The Port of Baltimore comes back to life after three days on the picket line for these longshoremen.
“As we speak, they’re back on the ships. We had ships in the harbor waiting to go to work anxiously to be unloaded. And we had people anxiously ready to offload them,” said Aaron Barnett, Vice President, Local No. 333.
The International Longshoremen’s Association Local No. 333 and the Steamship Trade Association agreed to a 90 day cool down. Negotiations will continue, but longshoremen can get back to work immediately.
“I think it’s a win win for everyone because we’re back to work,” Barnett said.
Maryland Port Administration Executive Director James White released this statement, saying:
“We’re very pleased that the Steamship Trade Association and ILA were able to agree to an extension and end the work stoppage. This ensures that cargo operations at the Port of Baltimore will commence immediately. It is good for everyone who works at the Port that this situation is behind us.”
After the 90 days, there could be another strike, but the union is confident they’ll reach a fair contract. It’s a relief for striking workers unsure about their next paycheck.
“I’d rather work, believe me. It’s much easier to work than it is to go on strike,” said Paul Caruso, longshoreman.

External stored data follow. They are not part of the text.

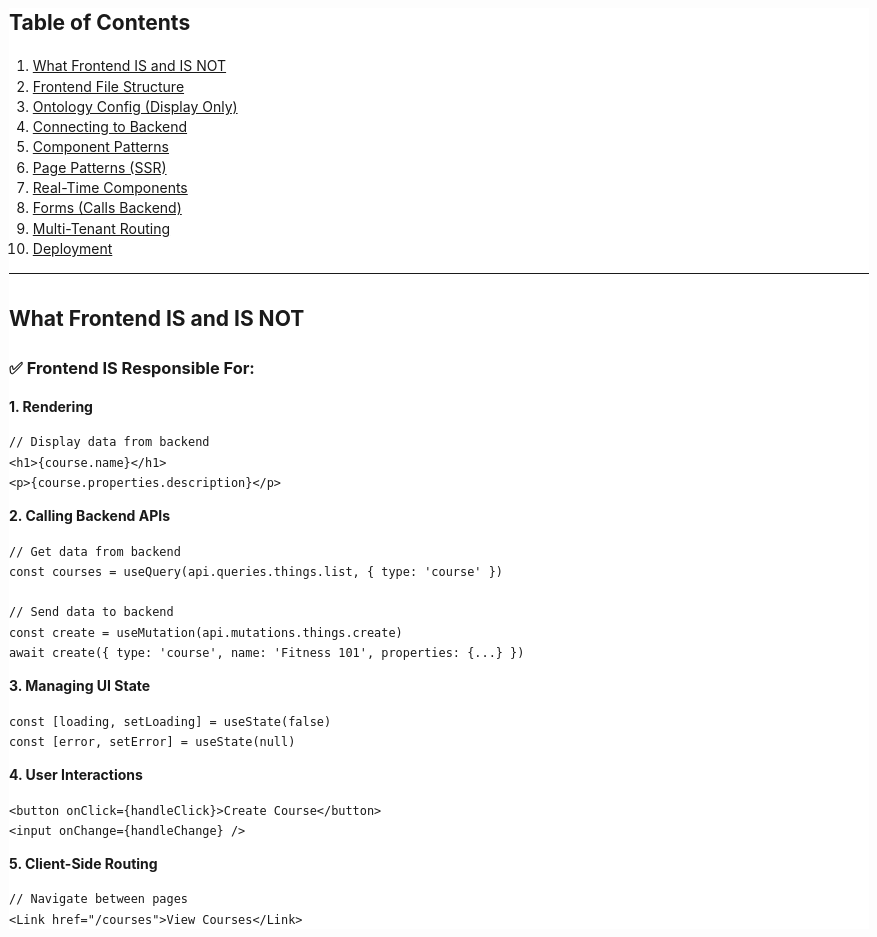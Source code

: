 
## Table of Contents

1. [What Frontend IS and IS NOT](#what-frontend-is-and-is-not)
2. [Frontend File Structure](#frontend-file-structure)
3. [Ontology Config (Display Only)](#ontology-config-display-only)
4. [Connecting to Backend](#connecting-to-backend)
5. [Component Patterns](#component-patterns)
6. [Page Patterns (SSR)](#page-patterns-ssr)
7. [Real-Time Components](#real-time-components)
8. [Forms (Calls Backend)](#forms-calls-backend)
9. [Multi-Tenant Routing](#multi-tenant-routing)
10. [Deployment](#deployment)

---

## What Frontend IS and IS NOT

### ✅ Frontend IS Responsible For:

**1. Rendering**
```tsx
// Display data from backend
<h1>{course.name}</h1>
<p>{course.properties.description}</p>
```

**2. Calling Backend APIs**
```tsx
// Get data from backend
const courses = useQuery(api.queries.things.list, { type: 'course' })

// Send data to backend
const create = useMutation(api.mutations.things.create)
await create({ type: 'course', name: 'Fitness 101', properties: {...} })
```

**3. Managing UI State**
```tsx
const [loading, setLoading] = useState(false)
const [error, setError] = useState(null)
```

**4. User Interactions**
```tsx
<button onClick={handleClick}>Create Course</button>
<input onChange={handleChange} />
```

**5. Client-Side Routing**
```tsx
// Navigate between pages
<Link href="/courses">View Courses</Link>
```
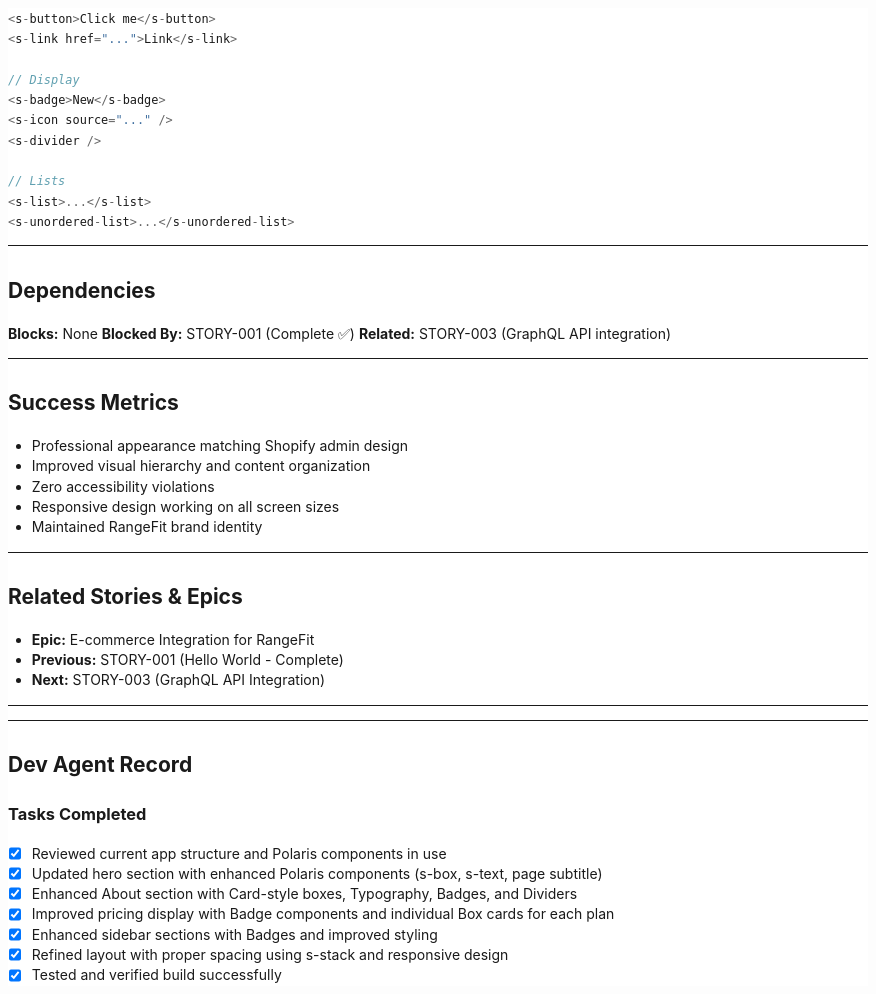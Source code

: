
 ```javascript
<s-button>Click me</s-button>
<s-link href="...">Link</s-link>

// Display
<s-badge>New</s-badge>
<s-icon source="..." />
<s-divider />

// Lists
<s-list>...</s-list>
<s-unordered-list>...</s-unordered-list>
```

---

## Dependencies

**Blocks:** None
**Blocked By:** STORY-001 (Complete ✅)
**Related:** STORY-003 (GraphQL API integration)

---

## Success Metrics

- Professional appearance matching Shopify admin design
- Improved visual hierarchy and content organization
- Zero accessibility violations
- Responsive design working on all screen sizes
- Maintained RangeFit brand identity

---

## Related Stories & Epics

- **Epic:** E-commerce Integration for RangeFit
- **Previous:** STORY-001 (Hello World - Complete)
- **Next:** STORY-003 (GraphQL API Integration)

---

---

## Dev Agent Record

### Tasks Completed
- [x] Reviewed current app structure and Polaris components in use
- [x] Updated hero section with enhanced Polaris components (s-box, s-text, page subtitle)
- [x] Enhanced About section with Card-style boxes, Typography, Badges, and Dividers
- [x] Improved pricing display with Badge components and individual Box cards for each plan
- [x] Enhanced sidebar sections with Badges and improved styling
- [x] Refined layout with proper spacing using s-stack and responsive design
- [x] Tested and verified build successfully
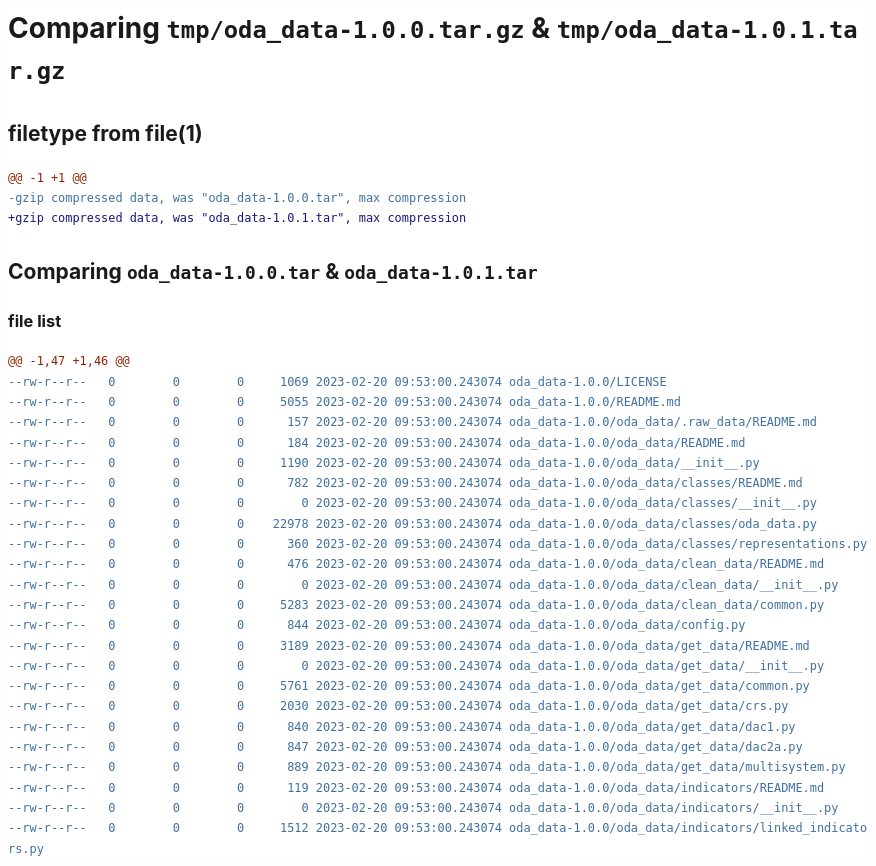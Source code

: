 # Comparing `tmp/oda_data-1.0.0.tar.gz` & `tmp/oda_data-1.0.1.tar.gz`

## filetype from file(1)

```diff
@@ -1 +1 @@
-gzip compressed data, was "oda_data-1.0.0.tar", max compression
+gzip compressed data, was "oda_data-1.0.1.tar", max compression
```

## Comparing `oda_data-1.0.0.tar` & `oda_data-1.0.1.tar`

### file list

```diff
@@ -1,47 +1,46 @@
--rw-r--r--   0        0        0     1069 2023-02-20 09:53:00.243074 oda_data-1.0.0/LICENSE
--rw-r--r--   0        0        0     5055 2023-02-20 09:53:00.243074 oda_data-1.0.0/README.md
--rw-r--r--   0        0        0      157 2023-02-20 09:53:00.243074 oda_data-1.0.0/oda_data/.raw_data/README.md
--rw-r--r--   0        0        0      184 2023-02-20 09:53:00.243074 oda_data-1.0.0/oda_data/README.md
--rw-r--r--   0        0        0     1190 2023-02-20 09:53:00.243074 oda_data-1.0.0/oda_data/__init__.py
--rw-r--r--   0        0        0      782 2023-02-20 09:53:00.243074 oda_data-1.0.0/oda_data/classes/README.md
--rw-r--r--   0        0        0        0 2023-02-20 09:53:00.243074 oda_data-1.0.0/oda_data/classes/__init__.py
--rw-r--r--   0        0        0    22978 2023-02-20 09:53:00.243074 oda_data-1.0.0/oda_data/classes/oda_data.py
--rw-r--r--   0        0        0      360 2023-02-20 09:53:00.243074 oda_data-1.0.0/oda_data/classes/representations.py
--rw-r--r--   0        0        0      476 2023-02-20 09:53:00.243074 oda_data-1.0.0/oda_data/clean_data/README.md
--rw-r--r--   0        0        0        0 2023-02-20 09:53:00.243074 oda_data-1.0.0/oda_data/clean_data/__init__.py
--rw-r--r--   0        0        0     5283 2023-02-20 09:53:00.243074 oda_data-1.0.0/oda_data/clean_data/common.py
--rw-r--r--   0        0        0      844 2023-02-20 09:53:00.243074 oda_data-1.0.0/oda_data/config.py
--rw-r--r--   0        0        0     3189 2023-02-20 09:53:00.243074 oda_data-1.0.0/oda_data/get_data/README.md
--rw-r--r--   0        0        0        0 2023-02-20 09:53:00.243074 oda_data-1.0.0/oda_data/get_data/__init__.py
--rw-r--r--   0        0        0     5761 2023-02-20 09:53:00.243074 oda_data-1.0.0/oda_data/get_data/common.py
--rw-r--r--   0        0        0     2030 2023-02-20 09:53:00.243074 oda_data-1.0.0/oda_data/get_data/crs.py
--rw-r--r--   0        0        0      840 2023-02-20 09:53:00.243074 oda_data-1.0.0/oda_data/get_data/dac1.py
--rw-r--r--   0        0        0      847 2023-02-20 09:53:00.243074 oda_data-1.0.0/oda_data/get_data/dac2a.py
--rw-r--r--   0        0        0      889 2023-02-20 09:53:00.243074 oda_data-1.0.0/oda_data/get_data/multisystem.py
--rw-r--r--   0        0        0      119 2023-02-20 09:53:00.243074 oda_data-1.0.0/oda_data/indicators/README.md
--rw-r--r--   0        0        0        0 2023-02-20 09:53:00.243074 oda_data-1.0.0/oda_data/indicators/__init__.py
--rw-r--r--   0        0        0     1512 2023-02-20 09:53:00.243074 oda_data-1.0.0/oda_data/indicators/linked_indicators.py
```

The Port of Baltimore is the ninth largest in the nation and has a $6 billion impact on Maryland. If the strike had gone on longer, it would have had a massive impact on the state.
“Keep this economy going. Definitely great for the state of Maryland, our residents here,” said Lamont Coger, Walking Delegate, Local No. 333.
The port reopens at a critical time, with the busy holiday season right around the corner.
Local No. 333 represents around 1,000 workers. Three other unions joined the strike with them.
The Port of Baltimore handles some 30 million tons of cargo each year.